## TASK STATEMENT
Copy out each line of the data below in which "label" appears.

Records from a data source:
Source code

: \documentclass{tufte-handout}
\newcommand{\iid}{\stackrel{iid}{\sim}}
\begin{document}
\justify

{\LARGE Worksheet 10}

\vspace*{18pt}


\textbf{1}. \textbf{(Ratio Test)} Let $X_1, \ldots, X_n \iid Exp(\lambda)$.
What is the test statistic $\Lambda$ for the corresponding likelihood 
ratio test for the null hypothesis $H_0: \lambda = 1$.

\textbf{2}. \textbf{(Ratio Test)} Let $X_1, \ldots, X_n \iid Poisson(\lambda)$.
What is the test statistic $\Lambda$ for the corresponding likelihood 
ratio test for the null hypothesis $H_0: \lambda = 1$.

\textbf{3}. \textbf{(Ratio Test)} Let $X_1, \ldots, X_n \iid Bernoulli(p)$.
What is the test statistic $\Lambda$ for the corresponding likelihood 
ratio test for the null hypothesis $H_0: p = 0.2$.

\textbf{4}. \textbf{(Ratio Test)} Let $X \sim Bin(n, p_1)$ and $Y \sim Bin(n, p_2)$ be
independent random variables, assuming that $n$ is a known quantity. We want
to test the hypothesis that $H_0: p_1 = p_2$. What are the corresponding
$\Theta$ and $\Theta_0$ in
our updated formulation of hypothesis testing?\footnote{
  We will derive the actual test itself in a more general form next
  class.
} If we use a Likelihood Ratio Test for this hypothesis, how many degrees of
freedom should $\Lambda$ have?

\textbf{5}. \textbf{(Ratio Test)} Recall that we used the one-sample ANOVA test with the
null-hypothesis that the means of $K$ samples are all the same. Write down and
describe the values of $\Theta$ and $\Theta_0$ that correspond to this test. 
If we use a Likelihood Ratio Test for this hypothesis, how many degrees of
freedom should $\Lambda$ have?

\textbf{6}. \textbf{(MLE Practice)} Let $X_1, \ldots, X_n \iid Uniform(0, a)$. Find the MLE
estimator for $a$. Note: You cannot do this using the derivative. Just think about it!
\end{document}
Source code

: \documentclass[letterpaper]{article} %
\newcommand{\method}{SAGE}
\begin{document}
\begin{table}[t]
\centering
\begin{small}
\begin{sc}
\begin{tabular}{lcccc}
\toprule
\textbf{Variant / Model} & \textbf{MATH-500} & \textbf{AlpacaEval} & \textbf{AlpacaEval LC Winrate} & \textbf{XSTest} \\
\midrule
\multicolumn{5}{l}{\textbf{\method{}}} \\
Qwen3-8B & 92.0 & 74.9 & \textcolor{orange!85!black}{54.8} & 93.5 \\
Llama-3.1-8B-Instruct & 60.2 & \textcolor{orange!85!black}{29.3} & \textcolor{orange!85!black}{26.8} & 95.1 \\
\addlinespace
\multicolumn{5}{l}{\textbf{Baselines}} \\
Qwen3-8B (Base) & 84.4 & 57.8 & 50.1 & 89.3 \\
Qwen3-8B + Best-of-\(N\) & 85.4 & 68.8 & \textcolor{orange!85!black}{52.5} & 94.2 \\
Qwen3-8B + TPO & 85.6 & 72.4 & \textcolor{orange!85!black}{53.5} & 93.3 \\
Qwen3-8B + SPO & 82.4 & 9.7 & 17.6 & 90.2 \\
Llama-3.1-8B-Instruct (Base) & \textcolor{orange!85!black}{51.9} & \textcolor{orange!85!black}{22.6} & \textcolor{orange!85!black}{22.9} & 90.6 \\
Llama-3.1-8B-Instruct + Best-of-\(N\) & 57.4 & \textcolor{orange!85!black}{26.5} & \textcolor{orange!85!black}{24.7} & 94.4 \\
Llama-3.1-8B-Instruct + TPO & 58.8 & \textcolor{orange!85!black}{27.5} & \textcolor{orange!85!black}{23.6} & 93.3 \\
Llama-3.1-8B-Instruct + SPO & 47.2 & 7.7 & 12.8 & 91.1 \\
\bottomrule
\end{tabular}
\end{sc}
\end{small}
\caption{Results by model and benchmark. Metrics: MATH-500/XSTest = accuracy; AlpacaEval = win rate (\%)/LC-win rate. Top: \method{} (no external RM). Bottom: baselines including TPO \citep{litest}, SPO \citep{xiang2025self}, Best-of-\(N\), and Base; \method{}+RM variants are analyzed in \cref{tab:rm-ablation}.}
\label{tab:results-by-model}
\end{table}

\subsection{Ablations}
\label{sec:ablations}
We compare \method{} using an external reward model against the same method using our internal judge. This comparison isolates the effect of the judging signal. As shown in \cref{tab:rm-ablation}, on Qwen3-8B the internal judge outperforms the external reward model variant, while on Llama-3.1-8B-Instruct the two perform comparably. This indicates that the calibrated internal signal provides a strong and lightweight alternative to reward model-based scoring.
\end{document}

## RESULT OF THE EXERCISE
\label{tab:results-by-model}
\label{sec:ablations}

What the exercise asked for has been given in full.